# Brussels sprouts?!



## TanithHH

Can you feed mice Brussels sprouts? had some left over, but gave them all to my hens instead as wasn't sure if they were ok for mice!  (They were cooked)


----------



## ThatCertainGlow

I would think a tiny amount of cooked would be OK, if you agree with the occasional treat of cabbage. I've seen places like ASPCA and say you can't feed cabbage to mice, yet the wild ones would go after my cabbage plants. They've done a number of studies on mice fed various quantities of cabbage.

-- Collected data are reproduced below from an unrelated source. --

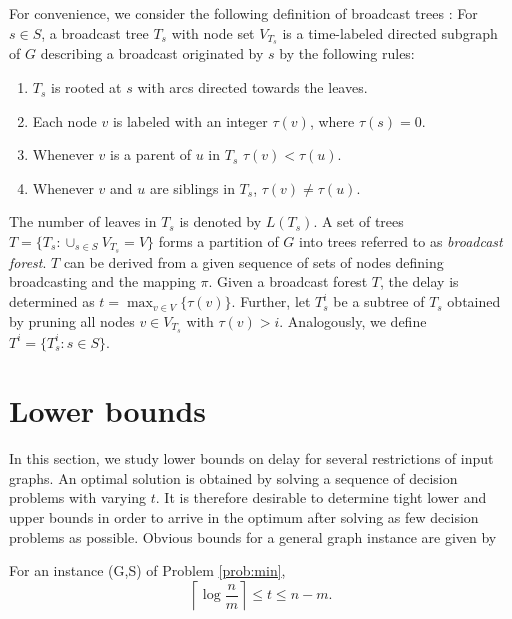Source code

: For convenience, we consider the following definition of broadcast trees \cite{grigni91}:
For $s\in S$, a broadcast tree $T_s$ with node set $V_{T_s}$ is a time-labeled directed subgraph of $G$ describing a broadcast originated by $s$ by the following rules:
\begin{enumerate}
\item $T_s$ is rooted at $s$ with arcs directed towards the leaves.
\item Each node $v$ is labeled with an integer $\tau(v)$, where $\tau(s)=0$.
\item Whenever $v$ is a parent of $u$ in $T_s$ $\tau(v)<\tau(u)$.
\item Whenever $v$ and $u$ are siblings in $T_s$, $\tau(v)\neq \tau(u)$. 
\end{enumerate}
The number of leaves in $T_s$ is denoted by $L(T_s)$.
A set of trees $T=\{T_s:\cup_{s\in S}V_{T_s}=V\}$ forms a partition of $G$ into trees referred to as \emph{broadcast forest}.
$T$ can be derived from a given sequence of sets of nodes defining broadcasting and the mapping $\pi$.
Given a broadcast forest $T$, the delay is determined as $t=\max_{v\in V}\{\tau(v)\}$.
Further, let $T^i_s$ be a subtree of $T_s$ obtained by pruning all nodes $v\in V_{T_s}$ with $\tau(v)>i$.
Analogously, we define $T^i=\{T^i_s:s\in S\}$. 



\section{Lower bounds}
In this section, we study lower bounds on delay for several restrictions of input graphs.
An optimal solution is obtained by solving a sequence of decision problems with varying $t$. 
It is therefore desirable to determine tight lower and upper bounds in order to arrive in the optimum after solving as few decision problems as possible.
Obvious bounds for a general graph instance are given by
\begin{observation}
For an instance (G,S) of Problem \ref{prob:min},
$$\left\lceil\log\frac{n}{m}\right\rceil\leq t \leq n-m.$$
\end{observation}

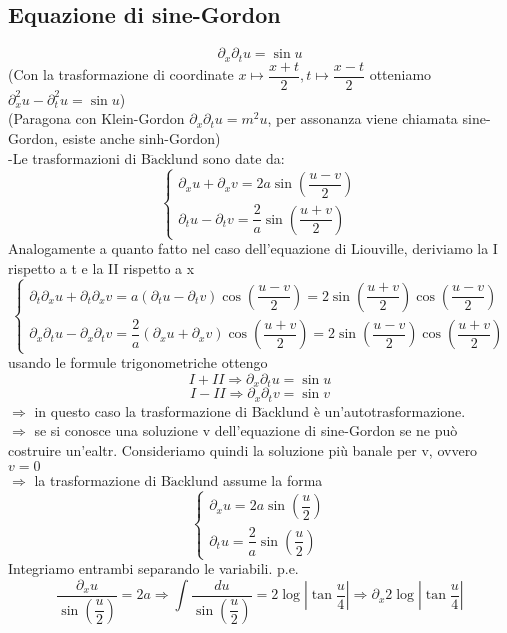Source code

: \documentclass[a4paper,11pt]{report}
\newcommand{\Backlund}{B$\ddot{\text{a}}$cklund }
\begin{document}
\subsection{Equazione di sine-Gordon}
$$
\partial_x\partial_t u = \sin u
$$
(Con la trasformazione di coordinate $x \mapsto \dfrac{x+t}{2}, t\mapsto\dfrac{x-t}{2}$ otteniamo $\partial_x^2 u - \partial_t^2 u = \sin u$)\\
(Paragona con Klein-Gordon $\partial_x\partial_t u = m^2 u$, per assonanza viene chiamata sine-Gordon, esiste anche sinh-Gordon)\\
-Le trasformazioni di \Backlund sono date da:
$$
\left\{
\begin{matrix}
\partial_x u + \partial_x v = 2a \sin\left(\dfrac{u-v}{2}\right) \\
\partial_t u - \partial_t v = \dfrac{2}{a} \sin\left(\dfrac{u+v}{2}\right)
\end{matrix}
\right.
$$
Analogamente a quanto fatto nel caso dell'equazione di Liouville, deriviamo la I rispetto a t e la II rispetto a x
$$
\left\{
\begin{matrix}
\partial_t\partial_x u + \partial_t\partial_x v = a (\partial_t u - \partial_t v)\cos\left(\dfrac{u-v}{2}\right)=2\sin \left(\dfrac{u+v}{2}\right) \cos \left(\dfrac{u-v}{2}\right) \\
\partial_x\partial_t u - \partial_x\partial_t v = \dfrac{2}{a}(\partial_x u + \partial_x v)\cos\left(\dfrac{u+v}{2}\right)=2\sin\left(\dfrac{u-v}{2}\right)\cos\left(\dfrac{u+v}{2}\right)
\end{matrix}
\right.
$$
usando le formule trigonometriche ottengo
$$
I + II \Rightarrow \partial_x\partial_t u = \sin u
$$
$$
I-II \Rightarrow \partial_x\partial_t v=\sin v
$$
$\Rightarrow$ in questo caso la trasformazione di \Backlund è un'autotrasformazione.\\
$\Rightarrow$ se si conosce una soluzione v dell'equazione di sine-Gordon se ne può costruire un'ealtr. Consideriamo quindi la soluzione più banale per v, ovvero $v=0$\\
$\Rightarrow$ la trasformazione di \Backlund assume la forma
$$
\left\{
\begin{matrix}
\partial_x u = 2a\sin\left(\dfrac{u}{2}\right) \\
\partial_t u = \dfrac{2}{a}\sin\left(\dfrac{u}{2}\right)
\end{matrix}
\right.
$$
Integriamo entrambi separando le variabili. p.e.
$$
\dfrac{\partial_x u }{\sin\left(\dfrac{u}{2}\right)}=2a \Rightarrow \int\dfrac{du}{\sin\left(\dfrac{u}{2}\right)}=2\log\left|\tan\dfrac{u}{4}\right| \Rightarrow \partial_x 2\log \left| \tan \dfrac{u}{4}\right|
$$
\end{document}
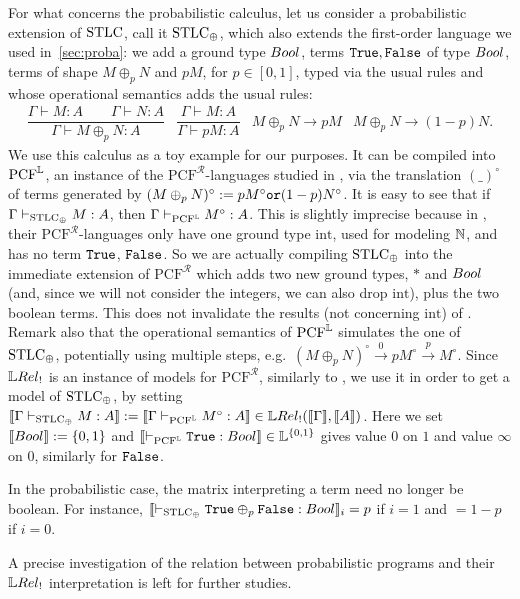 For what concerns the probabilistic calculus, let us consider a probabilistic extension of $\mathrm{STLC}$, call it $\mathrm{STLC}_\oplus$, which also extends the first-order language we used in~\autoref{sec:proba}:
we add a ground type $\bool$, terms $\mathtt{True},\mathtt{False}$ of type $\bool$, terms of shape $M\oplus_p N$ and $pM$, for $p\in[0,1]$, typed via the usual rules and whose operational semantics adds the usual rules:
{\small{\[\begin{array}{cccc}
           \dfrac{\Gamma\vdash M:A \qquad \Gamma\vdash N:A}{\Gamma\vdash M\oplus_p N:A}
           &
           \dfrac{\Gamma\vdash M:A}{\Gamma\vdash pM:A}
           &
           M\oplus_p N \to pM
           &
           M\oplus_p N \to (1-p)N.
          \end{array}\]}}
We use this calculus as a toy example for our purposes.
It can be compiled into $\mathrm{PCF}^{\mathbb{L}}$, an instance of the $\mathrm{PCF}^{\mathcal R}$-languages studied in \cite{Manzo2013}, via the translation $(\_)^\circ$ of terms generated by $(M\oplus_p N)^\circ:=pM^\circ\mathtt{ or } (1-p)N^\circ$.
It is easy to see that if $\Gamma \vdash_{\mathrm{STLC}_\oplus} M:A$, then $\Gamma \vdash_{\mathrm{PCF}^{\mathbb{L}}} M^\circ:A$.
This is slightly imprecise because in \cite{Manzo2013}, their $\mathrm{PCF}^{\mathcal R}$-languages only have one ground type $\mathrm{int}$, used for modeling $\mathbb{N}$, and has no term $\mathtt{True}$, $\mathtt{False}$.
So we are actually compiling $\mathrm{STLC}_\oplus$ into the immediate extension of $\mathrm{PCF}^{\mathcal R}$ which adds two new ground types, $*$ and $\bool$ (and, since we will not consider the integers, we can also drop $\mathrm{int}$), plus the two boolean terms.
This does not invalidate the results (not concerning $\mathrm{int}$) of \cite{Manzo2013}.
Remark also that the operational semantics of $\mathrm{PCF}^{\mathbb{L}}$ \cite[Fig.\ 1]{Manzo2013} simulates the one of $\mathrm{STLC}_\oplus$, potentially using multiple steps, e.g.\ $(M\oplus_p N)^\circ \overset{0}{\rightarrow} pM^\circ \overset{p}{\rightarrow} M^\circ$.
Since $\LREL_!$ is an instance of models for $\mathrm{PCF}^{\mathcal{R}}$, similarly to \cite[Section VI]{Manzo2013}, we use it in order to get a model of $\mathrm{STLC}_\oplus$, by setting $\model{\Gamma \vdash_{\STLC_\oplus} M:A}:=\model{\Gamma \vdash_{\mathrm{PCF}^{\Lawv}} M^\circ:A}\in\HOM{\LREL_!}{\model{\Gamma}}{\model{A}}$.
Here we set $\model{\bool}:=\{0,1\}$ and $\model{\vdash_{\mathrm{PCF}^{\Lawv}} \true:\bool}\in\Lawv^{\{0,1\}}$ gives value $0$ on $1$ and value $\infty$ on $0$, similarly for $\mathtt{False}$.

\begin{remark}
 In the probabilistic case, the matrix interpreting a term need no longer be boolean.
 For instance, $\model{\vdash_{\STLC_\oplus} \true\oplus_p\false :\bool}_i=p$ if $i=1$ and $=1-p$ if $i=0$.
\end{remark}

A precise investigation of the relation between probabilistic programs and their $\LREL_!$ interpretation is left for further studies.

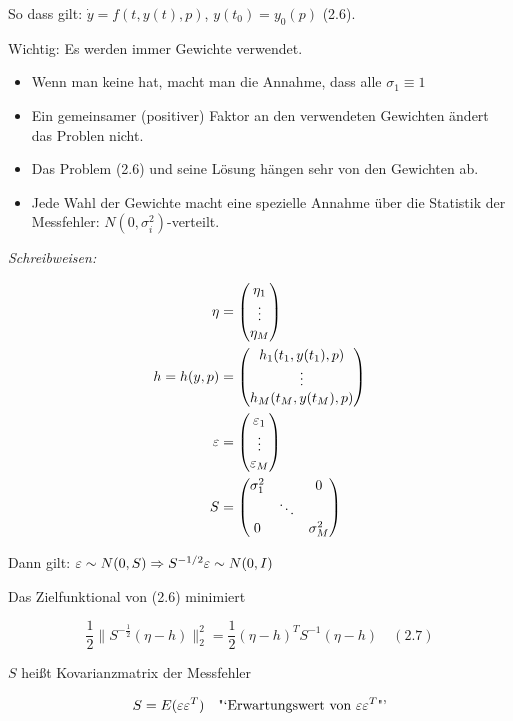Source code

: So dass gilt: $\dot y = f(t,y(t),p)$, $y(t_0) = y_0(p)$ (2.6).

Wichtig: Es werden immer Gewichte verwendet.

\begin{itemize}
\item Wenn man keine hat, macht man die Annahme, dass alle $\sigma_1 \equiv 1$
\item Ein gemeinsamer (positiver) Faktor an den verwendeten Gewichten ändert das Problen nicht.
\item Das Problem (2.6) und seine Lösung hängen sehr von den Gewichten ab.
\item Jede Wahl der Gewichte macht eine spezielle Annahme über die Statistik der Messfehler: $N(0,\sigma_i^2)$-verteilt.
\end{itemize}

\emph{Schreibweisen:}

\begin{align*}
\eta &= \begin{pmatrix} \eta_1 \\ \vdots \\ \eta_M \end{pmatrix} \\
h = h(y,p) &= \begin{pmatrix} h_1(t_1,y(t_1), p) \\ \vdots \\ h_M(t_M, y(t_M),p) \end{pmatrix} \\
\varepsilon &= \begin{pmatrix} \varepsilon_1 \\ \vdots \\ \varepsilon_M \end{pmatrix}\\
S &= \begin{pmatrix} \sigma_1^2 & & 0 \\ & \ddots & \\ 0 & & \sigma_M^2 \end{pmatrix}
\end{align*}

Dann gilt: $\varepsilon \sim N(0,S) \Rightarrow S^{-1/2} \varepsilon \sim N(0,I)$

Das Zielfunktional von (2.6) minimiert

\[ \frac 12 \| S^{-\frac 12} (\eta-h)\|_2^2 = \frac 12 (\eta -h)^T S^{-1} (\eta-h) \quad (2.7) \]

$S$ heißt Kovarianzmatrix der Messfehler

\[S = E (\varepsilon\varepsilon^T) \quad \text{"`Erwartungswert von $\varepsilon\varepsilon^T$"'}\]

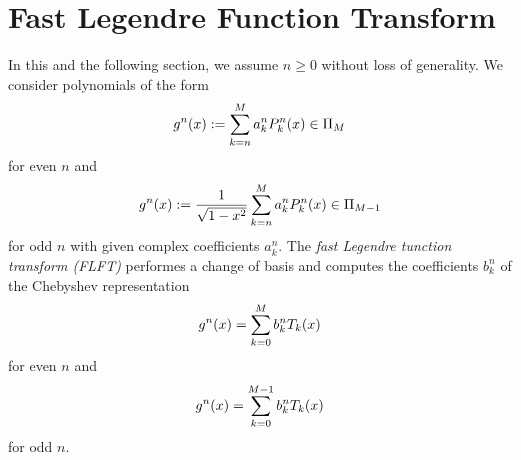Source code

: 

\section{Fast Legendre Function Transform}
\label{DSFT:FLFT}

In this and the following section, we assume $n \ge 0$ without loss of generality. We consider polynomials of the form
\begin{equation}
  \label{NFSFT:GnEven}
 g^n{\hspace{-0.4ex}}\left(x\right) := \sum_{k=n}^M a_k^n P_k^n{\hspace{-0.4ex}}\left(x\right) \in \Pi_M
 \end{equation}
for even $n$ and
\begin{equation}
  \label{NFSFT:GnOdd}
  g^n{\hspace{-0.4ex}}\left(x\right) := \frac{1}{\sqrt{1-x^2}} \sum_{k=n}^M a_k^n P_k^n{\hspace{-0.4ex}}\left(x\right) \in \Pi_{M-1}
\end{equation}
for odd $n$ with given complex coefficients $a_k^n$.
The \emph{fast Legendre tunction transform (FLFT)} performes a change of basis and computes the 
coefficients $b_k^n$ of the Chebyshev representation
$$ g^n{\hspace{-0.4ex}}\left(x\right) = \sum_{k=0}^M b_k^n T_k{\hspace{-0.4ex}}\left(x\right)$$
for even $n$ and
$$g^n{\hspace{-0.4ex}}\left(x\right) = \sum_{k=0}^{M-1} b_k^n T_k{\hspace{-0.4ex}}\left(x\right)$$
for odd $n$.

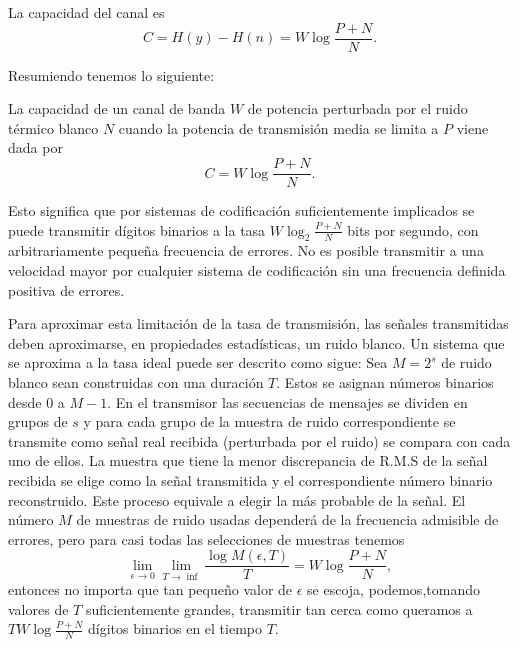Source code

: La capacidad del canal es
\begin{equation}
C = H(y) - H(n) = W\log \frac{P + N}{N}.
\end{equation}
	
Resumiendo tenemos lo siguiente:

\begin{theorem}
\label{t17}	
La capacidad de un canal de banda $W$ de potencia perturbada por el
ruido t\'ermico blanco $N$ cuando la potencia de transmisi\'on media
se limita a $P$ viene dada por
\begin{equation}
C = W\log \frac{P + N}{N}.
\end{equation}
\end{theorem}
	
Esto significa que por sistemas de codificaci\'on suficientemente
implicados se puede transmitir d\'igitos binarios a la tasa
$W \log_{2}\frac{P + N}{N}$ bits por segundo, con arbitrariamente
peque\~na frecuencia de errores. No es posible transmitir a una
velocidad mayor por cualquier sistema de codificaci\'on sin una
frecuencia definida positiva de errores.
	
Para aproximar esta limitaci\'on de la tasa de transmisi\'on, las
se\~nales transmitidas deben aproximarse, en propiedades
estad\'isticas, un ruido blanco. Un sistema que se aproxima a la tasa
ideal puede ser descrito como sigue: Sea $M = 2^s$ de ruido blanco
sean construidas con una duraci\'{o}n $T$. Estos se asignan n\'umeros
binarios desde 0 a $M-1$. En el transmisor las secuencias de mensajes
se dividen en grupos de $s$ y para cada grupo de la muestra de ruido
correspondiente se transmite como se\~nal real recibida (perturbada
por el ruido) se compara con cada uno de ellos.  La muestra que tiene
la menor discrepancia de R.M.S de la se\~nal recibida se elige como la
se\~nal transmitida y el correspondiente n\'umero binario
reconstruido.  Este proceso equivale a elegir la m\'as probable de la
se\~nal.  El n\'umero $M$ de muestras de ruido usadas depender\'a de
la frecuencia admisible de errores, pero para casi todas las
selecciones de muestras tenemos
\begin{equation}
\lim_{\epsilon \to 0} \lim_{T\to \inf}
\frac{\log M(\epsilon, T)}{T} = W\log \frac{P+N}{N},
\end{equation}
entonces no importa que tan peque\~no valor de $\epsilon$ se escoja,
podemos,tomando valores de $T$ suficientemente grandes, transmitir tan
cerca como queramos a $TW\log \frac{P+N}{N}$ d\'igitos binarios en el
tiempo $T$.
	
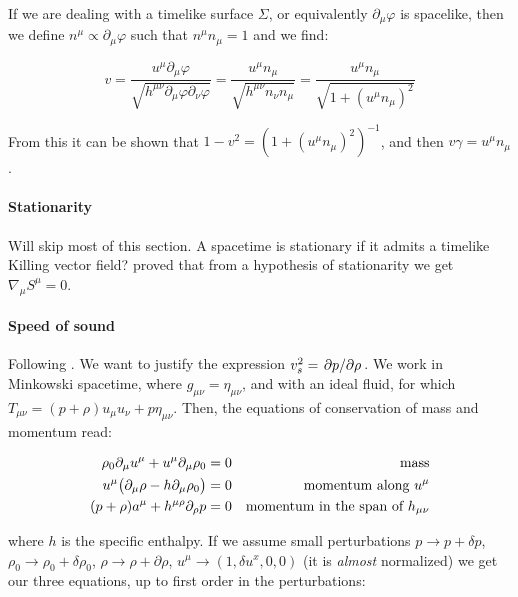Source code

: \documentclass[main.tex]{subfiles}
\begin{document}
If we are dealing with a timelike surface \(\Sigma\), or equivalently \(\partial_\mu \varphi\) is spacelike, then we define \(n^\mu \propto \partial_\mu \varphi\) such that \(n^\mu n_\mu = 1\) and we find:

\begin{equation}
    v = \frac{u^\mu \partial_\mu \varphi}{\sqrt{h^{\mu\nu} \partial_\mu \varphi \partial_\nu \varphi}}
    = \frac{u^\mu n_\mu}{\sqrt{h^{\mu\nu} n_\nu n_\mu}}
    = \frac{u^\mu n_\mu}{\sqrt{1 + (u^\mu n_\mu)^2}}
\end{equation}

From this it can be shown that \(1-v^2 = (1+(u^\mu n_\mu)^2)^{-1}\), and then \(v \gamma = u^\mu n_\mu\).

\paragraph{Stationarity}

Will skip most of this section. A spacetime is stationary if it admits a timelike Killing vector field? \textcite[]{Ehlers:1971} proved that from a hypothesis of stationarity we get \(\nabla_\mu S^\mu = 0\).

\paragraph{Speed of sound}

Following \cite[]{Yoshida:2011}.
We want to justify the expression \(v_s^2 = \pdv*{p}{\rho} \). We work in Minkowski spacetime, where \(g_{\mu\nu} = \eta_{\mu\nu}\), and with an ideal fluid, for which \(T_{\mu\nu} = (p+ \rho) u_\mu u_\nu + p \eta_{\mu\nu}\). Then, the equations of conservation of mass and momentum read:

\begin{subequations}
\begin{align}
  \rho_0 \partial_\mu u^\mu + u^\mu \partial_\mu \rho_0 &= 0 & \text{mass}  \\
  u^\mu \qty(\partial_\mu \rho - h \partial_\mu \rho_0) &=0 & \text{momentum along } u^\mu  \\
  (p+\rho) a^\mu + h^{\mu \rho} \partial_\rho p &=0 & \text{momentum in the span of } h_{\mu\nu}
\end{align}
\end{subequations}

where \(h\) is the specific enthalpy. If we assume small perturbations \(p \rightarrow p + \delta p\), \(\rho_0 \rightarrow \rho_0 + \delta \rho_0\), \(\rho \rightarrow \rho + \partial \rho\), \(u^\mu \rightarrow (1, \delta u^x, 0, 0)\) (it is \emph{almost} normalized) we get our three equations, up to first order in the perturbations:
\end{document}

http://europepmc.org/abstract/MED/34796 ... Bdrq6GfQ.2
http://www.ncbi.nlm.nih.gov/pubmed/3567889
http://www.tandfonline.com/doi/abs/10.1 ... 8909514010

I don't/didn't feed any of my domestic mice cabbage family vegetables, but that's mostly because they didn't like them, unless the flavor was covered up. In my experience and understanding mice aren't really that big on common human vegetables/fruits, unless they seem to be lacking something they can get in the vegetable/fruit.

-Zanne


----------



## MojoMouse

That's interesting, TCG. I read about people giving their mice fruit and vegetables, but mine just don't go for them much. They eat popped corn as a treat, and love a bit of cucumber peel, but not much else.


----------



## ThatCertainGlow

I noticed this back when the store I got my lab blocks from changed to a different supplier. My mice went from nibbling on a few veggies and fruits, to flat out mobbing those. I offered things they had all previously disdained, and they usually gobbled those too. Made me think more about what went into the food, and what wasn't. None of the other feeds worked as well as those first lab block, and I didn't like the changes in coat, vigor, etc.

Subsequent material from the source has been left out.